Does your culture reward the Lazy Brain?

Believe it or not, you might, if you focus on operational excellence

Humans are lazy thinkers. Although the brain comprises only about 2.5 percent of our body weight, it generally uses 20 percent of the body’s energy. That’s why the human learning machine prefers to operate in a low gear—on autopilot—as much as possible: It’s a conservation thing. As Nobel laureate and behavioral economist Daniel Kahneman puts it, “Laziness is built deep into our nature.”

So (your slothful brain is probably thinking) what’s wrong with that?

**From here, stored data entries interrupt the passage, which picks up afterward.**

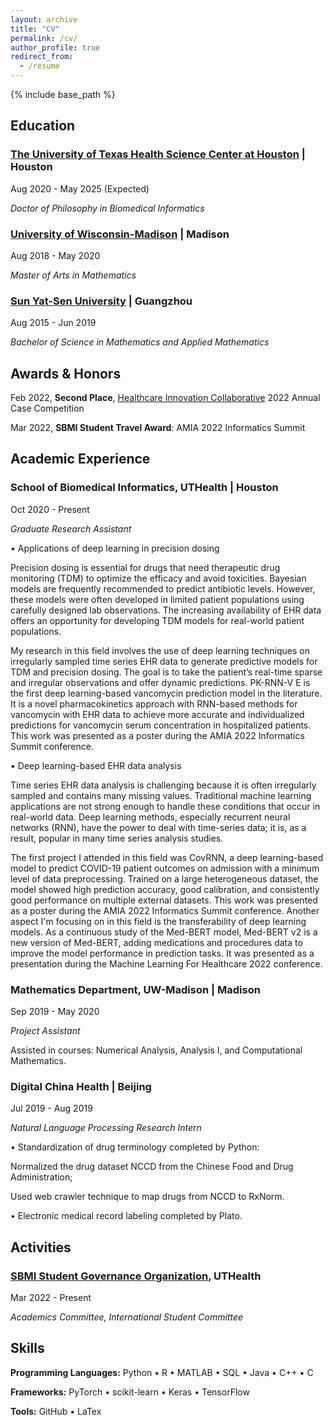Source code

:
 ```yaml
---
layout: archive
title: "CV"
permalink: /cv/
author_profile: true
redirect_from:
  - /resume
---
```


{% include base_path %}


## Education

### [The University of Texas Health Science Center at Houston](https://www.uth.edu/) | Houston                               

Aug 2020 - May 2025 (Expected)

*Doctor of Philosophy in Biomedical Informatics* 


### [University of Wisconsin-Madison](https://www.wisc.edu/) | Madison                               

Aug 2018 - May 2020

*Master of Arts in Mathematics*


### [Sun Yat-Sen University](https://www.sysu.edu.cn/sysuen/) | Guangzhou                                      

Aug 2015 - Jun 2019

*Bachelor of Science in Mathematics and Applied Mathematics*


## Awards & Honors

Feb 2022, **Second Place**, [Healthcare Innovation Collaborative](https://www.txhic.com/) 2022 Annual Case Competition

Mar 2022, **SBMI Student Travel Award**: AMIA 2022 Informatics Summit


## Academic Experience                                  

### School of Biomedical Informatics, UTHealth | Houston

Oct 2020 - Present

*Graduate Research Assistant*

• Applications of deep learning in precision dosing

Precision dosing is essential for drugs that need therapeutic drug monitoring (TDM) to optimize the efficacy and avoid toxicities. Bayesian models are frequently recommended to predict antibiotic levels. However, these models were often developed in limited patient populations using carefully designed lab observations. The increasing availability of EHR data offers an opportunity for developing TDM models for real-world patient populations. 

My research in this field involves the use of deep learning techniques on irregularly sampled time series EHR data to generate predictive models for TDM and precision dosing. The goal is to take the patient’s real-time sparse and irregular observations and offer dynamic predictions. PK-RNN-V E is the first deep learning-based vancomycin prediction model in the literature. It is a novel pharmacokinetics approach with RNN-based methods for vancomycin with EHR data to achieve more accurate and individualized predictions for vancomycin serum concentration in hospitalized patients. This work was presented as a poster during the AMIA 2022 Informatics Summit conference.

• Deep learning-based EHR data analysis

Time series EHR data analysis is challenging because it is often irregularly sampled and contains many missing values. Traditional machine learning applications are not strong enough to handle these conditions that occur in real-world data. Deep learning methods, especially recurrent neural networks (RNN), have the power to deal with time-series data; it is, as a result, popular in many time series analysis studies. 

The first project I attended in this field was CovRNN, a deep learning-based model to predict COVID-19 patient outcomes on admission with a minimum level of data preprocessing. Trained on a large heterogeneous dataset, the model showed high prediction accuracy, good calibration, and consistently good performance on multiple external datasets. This work was presented as a poster during the AMIA 2022 Informatics Summit conference. Another aspect I'm focusing on in this field is the transferability of deep learning models. As a continuous study of the Med-BERT model, Med-BERT v2 is a new version of Med-BERT, adding medications and procedures data to improve the model performance in prediction tasks. It was presented as a presentation during the Machine Learning For Healthcare 2022 conference.


### Mathematics Department, UW-Madison | Madison

Sep 2019 - May 2020

*Project Assistant*

Assisted in courses: Numerical Analysis, Analysis I, and Computational Mathematics. 


### Digital China Health | Beijing 

Jul 2019 - Aug 2019

*Natural Language Processing Research Intern*

• Standardization of drug terminology completed by Python: 

Normalized the drug dataset NCCD from the Chinese Food and Drug Administration;

Used web crawler technique to map drugs from NCCD to RxNorm.

• Electronic medical record labeling completed by Plato.


## Activities

### [SBMI Student Governance Organization](https://sbmi.uth.edu/current-students/sgo.htm), UTHealth

Mar 2022 - Present

*Academics Committee, International Student Committee*

## Skills

**Programming Languages:** Python • R • MATLAB • SQL • Java • C++ • C

**Frameworks:** PyTorch • scikit-learn • Keras • TensorFlow

**Tools:** GitHub • LaTex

Well, according to Edward Hess, the big problem is that business has taken the “laziness model”—aka operational excellence—as far as it can go.

“The lazy brain is why the operational excellence model—in which companies fight for dominance by being faster, better, and cheaper—rose to dominance in the first place,” says Hess, a professor at the University of Virginia’s Darden Graduate School of Business and author of the new book Learn or Die: Using Science to Build a Leading-Edge Learning Organization (Columbia Business School Publishing, 2014, ISBN: 978-0-231-17024-6, $29.95, www.EDHLTD.com). “We take what we already know, replicate it, improve it, and repeat. It is much easier than thinking innovatively.

“Unfortunately, many of the jobs this model creates can now be done by machines,” he adds. “Today, the only real competitive advantage is an ability to learn and innovate. That’s it. And if your business is set up on the old model, it just doesn’t lend itself to learning and innovating.”